→ **What the task asks**
Out of the data below, copy every line with the string "compression".

Stored data
--- START ---

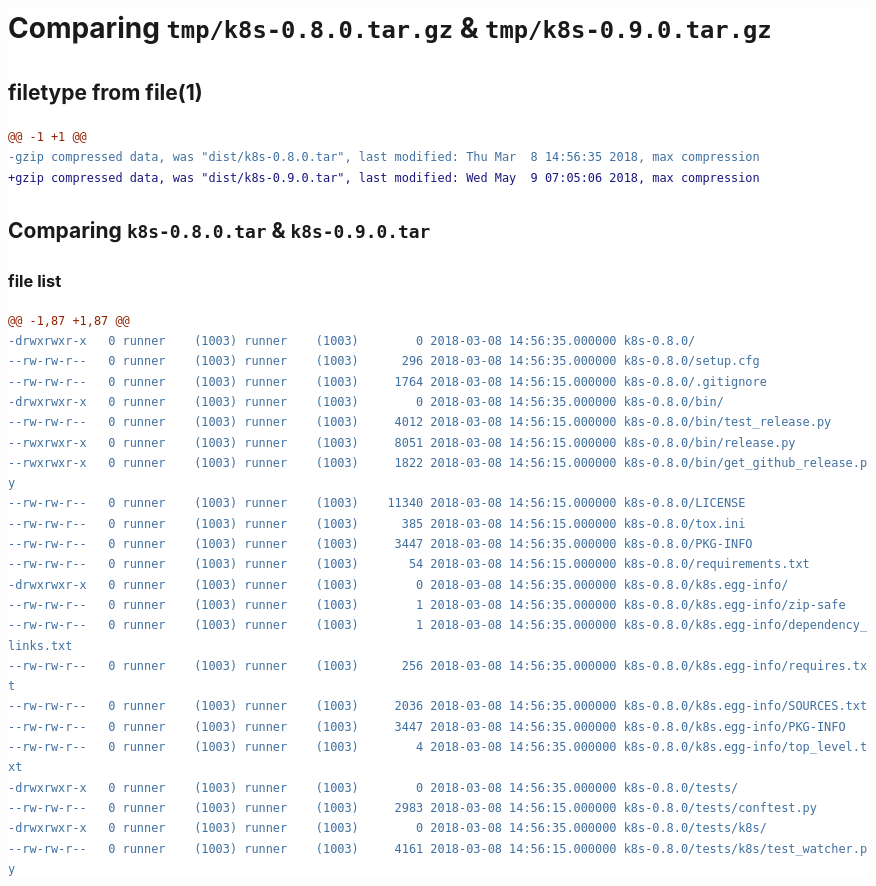 # Comparing `tmp/k8s-0.8.0.tar.gz` & `tmp/k8s-0.9.0.tar.gz`

## filetype from file(1)

```diff
@@ -1 +1 @@
-gzip compressed data, was "dist/k8s-0.8.0.tar", last modified: Thu Mar  8 14:56:35 2018, max compression
+gzip compressed data, was "dist/k8s-0.9.0.tar", last modified: Wed May  9 07:05:06 2018, max compression
```

## Comparing `k8s-0.8.0.tar` & `k8s-0.9.0.tar`

### file list

```diff
@@ -1,87 +1,87 @@
-drwxrwxr-x   0 runner    (1003) runner    (1003)        0 2018-03-08 14:56:35.000000 k8s-0.8.0/
--rw-rw-r--   0 runner    (1003) runner    (1003)      296 2018-03-08 14:56:35.000000 k8s-0.8.0/setup.cfg
--rw-rw-r--   0 runner    (1003) runner    (1003)     1764 2018-03-08 14:56:15.000000 k8s-0.8.0/.gitignore
-drwxrwxr-x   0 runner    (1003) runner    (1003)        0 2018-03-08 14:56:35.000000 k8s-0.8.0/bin/
--rw-rw-r--   0 runner    (1003) runner    (1003)     4012 2018-03-08 14:56:15.000000 k8s-0.8.0/bin/test_release.py
--rwxrwxr-x   0 runner    (1003) runner    (1003)     8051 2018-03-08 14:56:15.000000 k8s-0.8.0/bin/release.py
--rwxrwxr-x   0 runner    (1003) runner    (1003)     1822 2018-03-08 14:56:15.000000 k8s-0.8.0/bin/get_github_release.py
--rw-rw-r--   0 runner    (1003) runner    (1003)    11340 2018-03-08 14:56:15.000000 k8s-0.8.0/LICENSE
--rw-rw-r--   0 runner    (1003) runner    (1003)      385 2018-03-08 14:56:15.000000 k8s-0.8.0/tox.ini
--rw-rw-r--   0 runner    (1003) runner    (1003)     3447 2018-03-08 14:56:35.000000 k8s-0.8.0/PKG-INFO
--rw-rw-r--   0 runner    (1003) runner    (1003)       54 2018-03-08 14:56:15.000000 k8s-0.8.0/requirements.txt
-drwxrwxr-x   0 runner    (1003) runner    (1003)        0 2018-03-08 14:56:35.000000 k8s-0.8.0/k8s.egg-info/
--rw-rw-r--   0 runner    (1003) runner    (1003)        1 2018-03-08 14:56:35.000000 k8s-0.8.0/k8s.egg-info/zip-safe
--rw-rw-r--   0 runner    (1003) runner    (1003)        1 2018-03-08 14:56:35.000000 k8s-0.8.0/k8s.egg-info/dependency_links.txt
--rw-rw-r--   0 runner    (1003) runner    (1003)      256 2018-03-08 14:56:35.000000 k8s-0.8.0/k8s.egg-info/requires.txt
--rw-rw-r--   0 runner    (1003) runner    (1003)     2036 2018-03-08 14:56:35.000000 k8s-0.8.0/k8s.egg-info/SOURCES.txt
--rw-rw-r--   0 runner    (1003) runner    (1003)     3447 2018-03-08 14:56:35.000000 k8s-0.8.0/k8s.egg-info/PKG-INFO
--rw-rw-r--   0 runner    (1003) runner    (1003)        4 2018-03-08 14:56:35.000000 k8s-0.8.0/k8s.egg-info/top_level.txt
-drwxrwxr-x   0 runner    (1003) runner    (1003)        0 2018-03-08 14:56:35.000000 k8s-0.8.0/tests/
--rw-rw-r--   0 runner    (1003) runner    (1003)     2983 2018-03-08 14:56:15.000000 k8s-0.8.0/tests/conftest.py
-drwxrwxr-x   0 runner    (1003) runner    (1003)        0 2018-03-08 14:56:35.000000 k8s-0.8.0/tests/k8s/
--rw-rw-r--   0 runner    (1003) runner    (1003)     4161 2018-03-08 14:56:15.000000 k8s-0.8.0/tests/k8s/test_watcher.py
```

--- END ---

→ **Result below**
-gzip compressed data, was "dist/k8s-0.8.0.tar", last modified: Thu Mar  8 14:56:35 2018, max compression
+gzip compressed data, was "dist/k8s-0.9.0.tar", last modified: Wed May  9 07:05:06 2018, max compression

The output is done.